I have been avidly researching and reading posts regarding fuel pump setups. I have previously purchased a Holley "Blue" electric pump. However, due to reading of peoples complaints about noise levels, I am thinking of returning the pump to Summit in order to pursue an alternate route. I have thought of going the mechanical route. However, living in Texas where temperatures soar into the 100's during the summer, and also where the air temperature about 18 inches above the asphalt can reach 160 degrees , this might not be good. The fuel will spend a lot of time in the hot engine compartment where it will have the opportunity to get hot, boil, evaporate, cause problems such as vapor lock and generally lots of headaches. Then I found this suggestion.

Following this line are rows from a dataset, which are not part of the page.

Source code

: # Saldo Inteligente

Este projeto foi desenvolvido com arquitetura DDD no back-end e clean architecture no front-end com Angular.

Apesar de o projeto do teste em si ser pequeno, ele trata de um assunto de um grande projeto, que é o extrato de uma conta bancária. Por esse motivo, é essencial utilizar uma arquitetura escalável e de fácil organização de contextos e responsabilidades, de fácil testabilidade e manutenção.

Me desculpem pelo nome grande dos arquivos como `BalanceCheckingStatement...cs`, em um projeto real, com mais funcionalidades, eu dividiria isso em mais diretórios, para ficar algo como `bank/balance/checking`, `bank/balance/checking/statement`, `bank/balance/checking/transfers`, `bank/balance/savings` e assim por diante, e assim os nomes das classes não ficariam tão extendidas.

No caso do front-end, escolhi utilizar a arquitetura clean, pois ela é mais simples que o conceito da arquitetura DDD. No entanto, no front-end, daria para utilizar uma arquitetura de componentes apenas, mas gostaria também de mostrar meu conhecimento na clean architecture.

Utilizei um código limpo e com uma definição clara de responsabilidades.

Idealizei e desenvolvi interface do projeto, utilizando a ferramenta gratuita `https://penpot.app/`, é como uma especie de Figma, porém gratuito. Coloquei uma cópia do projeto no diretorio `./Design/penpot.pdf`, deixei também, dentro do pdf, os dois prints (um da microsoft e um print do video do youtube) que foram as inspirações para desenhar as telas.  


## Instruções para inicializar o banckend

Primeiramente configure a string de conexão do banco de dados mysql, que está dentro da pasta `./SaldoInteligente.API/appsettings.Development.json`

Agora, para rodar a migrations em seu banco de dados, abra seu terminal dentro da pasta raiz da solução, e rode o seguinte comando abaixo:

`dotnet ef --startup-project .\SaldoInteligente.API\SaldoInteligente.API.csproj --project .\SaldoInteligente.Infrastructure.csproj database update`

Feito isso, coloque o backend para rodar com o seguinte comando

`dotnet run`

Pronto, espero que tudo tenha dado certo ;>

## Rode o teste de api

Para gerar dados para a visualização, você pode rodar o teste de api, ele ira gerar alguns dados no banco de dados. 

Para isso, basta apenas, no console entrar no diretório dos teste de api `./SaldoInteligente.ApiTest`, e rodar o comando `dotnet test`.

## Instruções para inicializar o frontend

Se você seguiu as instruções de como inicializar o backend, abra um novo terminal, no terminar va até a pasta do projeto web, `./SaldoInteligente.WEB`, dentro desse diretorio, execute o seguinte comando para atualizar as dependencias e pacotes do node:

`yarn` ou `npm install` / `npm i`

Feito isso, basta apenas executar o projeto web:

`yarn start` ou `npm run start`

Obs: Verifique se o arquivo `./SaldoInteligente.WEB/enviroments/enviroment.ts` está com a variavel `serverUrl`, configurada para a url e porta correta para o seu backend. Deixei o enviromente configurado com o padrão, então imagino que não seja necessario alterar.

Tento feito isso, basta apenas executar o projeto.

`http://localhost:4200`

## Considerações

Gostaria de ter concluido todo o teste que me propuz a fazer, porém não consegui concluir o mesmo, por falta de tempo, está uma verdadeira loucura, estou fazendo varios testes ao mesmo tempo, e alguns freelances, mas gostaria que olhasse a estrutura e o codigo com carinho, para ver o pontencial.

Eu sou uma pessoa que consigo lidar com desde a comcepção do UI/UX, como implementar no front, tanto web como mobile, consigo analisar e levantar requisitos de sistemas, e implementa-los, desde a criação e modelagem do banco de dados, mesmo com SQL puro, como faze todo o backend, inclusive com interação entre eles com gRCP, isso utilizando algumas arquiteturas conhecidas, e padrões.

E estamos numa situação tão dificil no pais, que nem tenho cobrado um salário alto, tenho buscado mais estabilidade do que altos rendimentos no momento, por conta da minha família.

Apeiron suggested during a post some time back (which I came across during a search) to run a high pressure/volume mechanical race pump with a regulator and return line. This sounds intriguing and might just work. The regulator can drop the psi from ~15 to the 6-6.5 acceptable range. Also with the high flow of ~120 gph, the excess fuel can be returned to the tank. This will allow fresh, cool fuel to keep recycling through the system and solve the abovementioned problems.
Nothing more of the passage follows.